● **YOUR OBJECTIVE**:
Please transcribe the data exactly, with nothing left out.

● **INFORMATION GIVEN**:
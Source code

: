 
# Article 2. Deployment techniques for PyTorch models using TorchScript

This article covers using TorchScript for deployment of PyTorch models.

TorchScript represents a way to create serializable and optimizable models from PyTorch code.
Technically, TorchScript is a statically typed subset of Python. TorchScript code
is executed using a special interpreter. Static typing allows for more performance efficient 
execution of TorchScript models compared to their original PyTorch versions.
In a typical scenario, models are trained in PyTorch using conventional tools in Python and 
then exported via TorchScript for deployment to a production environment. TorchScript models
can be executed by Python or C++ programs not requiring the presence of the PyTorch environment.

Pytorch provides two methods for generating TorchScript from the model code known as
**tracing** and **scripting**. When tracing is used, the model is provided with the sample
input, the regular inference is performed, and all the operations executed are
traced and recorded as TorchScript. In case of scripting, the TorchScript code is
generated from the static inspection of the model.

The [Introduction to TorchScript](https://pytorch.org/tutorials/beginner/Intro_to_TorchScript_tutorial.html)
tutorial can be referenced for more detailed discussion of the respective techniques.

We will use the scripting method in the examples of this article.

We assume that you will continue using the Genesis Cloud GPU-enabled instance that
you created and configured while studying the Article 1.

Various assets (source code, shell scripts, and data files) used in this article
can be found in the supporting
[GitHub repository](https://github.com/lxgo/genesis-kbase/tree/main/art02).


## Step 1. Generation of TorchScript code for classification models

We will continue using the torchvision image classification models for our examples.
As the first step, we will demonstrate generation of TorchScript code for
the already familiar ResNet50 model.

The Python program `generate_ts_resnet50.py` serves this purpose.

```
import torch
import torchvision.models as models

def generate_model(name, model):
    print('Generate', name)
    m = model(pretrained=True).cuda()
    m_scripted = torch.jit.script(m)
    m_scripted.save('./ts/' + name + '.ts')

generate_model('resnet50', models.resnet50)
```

● **WORKED SOLUTION**:
Source code

: 
# Article 2. Deployment techniques for PyTorch models using TorchScript

This article covers using TorchScript for deployment of PyTorch models.

TorchScript represents a way to create serializable and optimizable models from PyTorch code.
Technically, TorchScript is a statically typed subset of Python. TorchScript code
is executed using a special interpreter. Static typing allows for more performance efficient 
execution of TorchScript models compared to their original PyTorch versions.
In a typical scenario, models are trained in PyTorch using conventional tools in Python and 
then exported via TorchScript for deployment to a production environment. TorchScript models
can be executed by Python or C++ programs not requiring the presence of the PyTorch environment.

Pytorch provides two methods for generating TorchScript from the model code known as
**tracing** and **scripting**. When tracing is used, the model is provided with the sample
input, the regular inference is performed, and all the operations executed are
traced and recorded as TorchScript. In case of scripting, the TorchScript code is
generated from the static inspection of the model.

The [Introduction to TorchScript](https://pytorch.org/tutorials/beginner/Intro_to_TorchScript_tutorial.html)
tutorial can be referenced for more detailed discussion of the respective techniques.

We will use the scripting method in the examples of this article.

We assume that you will continue using the Genesis Cloud GPU-enabled instance that
you created and configured while studying the Article 1.

Various assets (source code, shell scripts, and data files) used in this article
can be found in the supporting
[GitHub repository](https://github.com/lxgo/genesis-kbase/tree/main/art02).


## Step 1. Generation of TorchScript code for classification models

We will continue using the torchvision image classification models for our examples.
As the first step, we will demonstrate generation of TorchScript code for
the already familiar ResNet50 model.

The Python program `generate_ts_resnet50.py` serves this purpose.

```
import torch
import torchvision.models as models

def generate_model(name, model):
    print('Generate', name)
    m = model(pretrained=True).cuda()
    m_scripted = torch.jit.script(m)
    m_scripted.save('./ts/' + name + '.ts')

generate_model('resnet50', models.resnet50)
```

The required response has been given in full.